The new Census 2016 data dealt with families and households. They show that certain trends in Ireland are getting stronger. There has been a small rise in the number of single parent families, for example. The number now stands at 218,817. However, the increase since 1986 has been huge. Then, the number stood at 104,713.

There has been a very big increase in the number of cohabiting couples. In 1986, it wasn’t even recorded. In 1996, the number stood at 31,296 and by last year it had climbed to 152,302. As with single parent families, the rate of increase has slowed down.

Cohabiting

What has not slowed down, however, is the number of children living with cohabiting couples. This is up 25% compared with 2011 (the previous census).

This change is significant because prior to this a cohabiting couple usually got married before they had children. The fact that they are having children before they marry (if they marry) shows that marriage is now much less important to them. For a growing number of people, cohabitation is becoming a substitute for marriage, rather than a ‘dry run’ before marriage.

The number of people who have divorced or separated has also increased, although again the rate of increase has slowed down. Including those who have since remarried, 283,802 adults in Ireland have been through a divorce or separation. In 1986 (when couples could separate but not divorce), the figure was 40,347. That is a very big jump.

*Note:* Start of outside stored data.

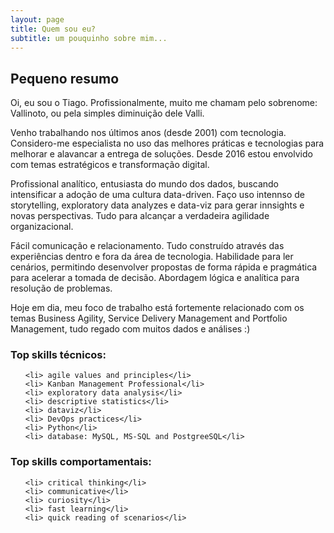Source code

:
 ```yaml
---
layout: page
title: Quem sou eu?
subtitle: um pouquinho sobre mim...
---
```




## Pequeno resumo

<p>Oi, eu sou o Tiago. Profissionalmente, muito me chamam pelo sobrenome: Vallinoto, ou pela simples diminuição dele Valli.</p>

<p>Venho trabalhando nos últimos anos (desde 2001) com tecnologia. Considero-me especialista no uso das melhores práticas e tecnologias para melhorar e alavancar a entrega de soluções. Desde 2016 estou envolvido com temas estratégicos e transformação digital.</p>

<p>Profissional analítico, entusiasta do mundo dos dados, buscando intensificar a adoção de uma cultura data-driven. Faço uso intennso de storytelling, exploratory data analyzes e data-viz para gerar innsights e novas perspectivas. Tudo para alcançar a verdadeira agilidade organizacional.</p>

<p>Fácil comunicação e relacionamento. Tudo construído através das experiências dentro e fora da área de tecnologia. Habilidade para ler cenários, permitindo desenvolver propostas de forma rápida e pragmática para acelerar a tomada de decisão. Abordagem lógica e analítica para resolução de problemas.</p>

<p>Hoje em dia, meu foco de trabalho está fortemente relacionado com os temas Business Agility, Service Delivery Management and Portfolio Management, tudo regado com muitos dados e análises :)</p>

<h3>Top skills técnicos:</h3>
<ul class="skill-list">

	<li> agile values ​​and principles</li>
	<li> Kanban Management Professional</li>
	<li> exploratory data analysis</li>
	<li> descriptive statistics</li>
	<li> dataviz</li>
	<li> DevOps practices</li>
	<li> Python</li>
	<li> database: MySQL, MS-SQL and PostgreeSQL</li>
</ul>
<h3>Top skills comportamentais:</h3>
<ul class="skill-list">

	<li> critical thinking</li>
	<li> communicative</li>
	<li> curiosity</li>
	<li> fast learning</li>
	<li> quick reading of scenarios</li> 
</ul>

Finally, while the number of married people has increased, that’s really only because the overall size of the population has increased. The percentage of adults who are married has declined to 47.7%, under half in other words.

So we can see from these figures that fewer people are marrying as a percentage of the overall population, fewer people are staying married, and a lot more children are being raised outside of marriage either by a single parent or by a cohabiting couple.

George Lee describes the present state of family life in Ireland as “fluid”. Is all this “fluidity” a good or a bad thing, objectively speaking? Instinctively, liberals will tend to say yes.

Liberals will say yes because they dislike traditionalism. They think tradition attacks freedom. Having to marry, and stay married, attacks personal liberty and liberalism’s most sacred value, choice.

Now that marriage is not the only option and people can divorce, cohabit, become a single parent, marry for a second and a third time people can make more choices about how they organise their family lives. Liberals see this as a good thing and don’t look much further than that.

Seeing as marriage was the ‘traditional’ way to organise your family life, traditionalists see the ‘fluidity’ as far more problematic than liberals do because it means far fewer people getting married and far fewer children being raised by their two married parents.

The word ‘tradition’ is severely misunderstood. Liberals believe traditionalists follow tradition only ‘because that’s the way we’ve always done things’. But a tradition is a way of doing things that has evolved over sometimes  great lengths of time in the white heat of human experience.

Marriage is a tradition par excellence. Every known society has developed marriage in some form. This would not happen if it did not somehow conform to something very deep in human nature.

Attachment

At the heart of marriage has always been a man and a woman because only a man and a woman can have a child together via their sexual union. Every society in history has deemed it important that children are raised properly and that the mother and the father of the child are in some way involved in the raising of that child.

The attachment of the child to the mother has always been much more secure and reliable than the attachment of the father to the child. It is much easier for the father to walk away from his child than for the mother to walk away from her child. This is proven today by the fact that the vast majority of single parents are women.

No social institution – no tradition – has ever been devised that more reliably attaches fathers to their children than marriage. This is why it is so vital.

Cohabitation is no substitute. Cohabiting relationships break up far more often than marriage. A huge study called the British Millennium Cohort study found that whereas 27% of cohabiting parents have split up by the time their child is five, the equivalent figure among married parents is a third of that at just 9%.

So as marriage declines so does the number of fathers actively engaged in the lives of their children. The Growing Up in Ireland study has shown that a third of children living with a single mother have no contact at all with their father by the time their child is three.

This kind of figure raises no alarm bells whatsoever among the people who run this country because they see the growth of ‘fluidity’ as a good thing and do not see an increasing disengagement by fathers in their lives of their children as a bad thing in general.

But this is what the decline of marriage signifies. This is why we should be alarmed by it.

Dr Martin McAleese some years ago spoke about “the dangerous blind spot” of ignoring the important role of fathers in the lives of their children.

The new CSO data shows the problem is growing worse. Will our governing class ever awaken from their slumber and try to do something about it? Will it even be highlighted at next year’s World Meeting of Families for that matter?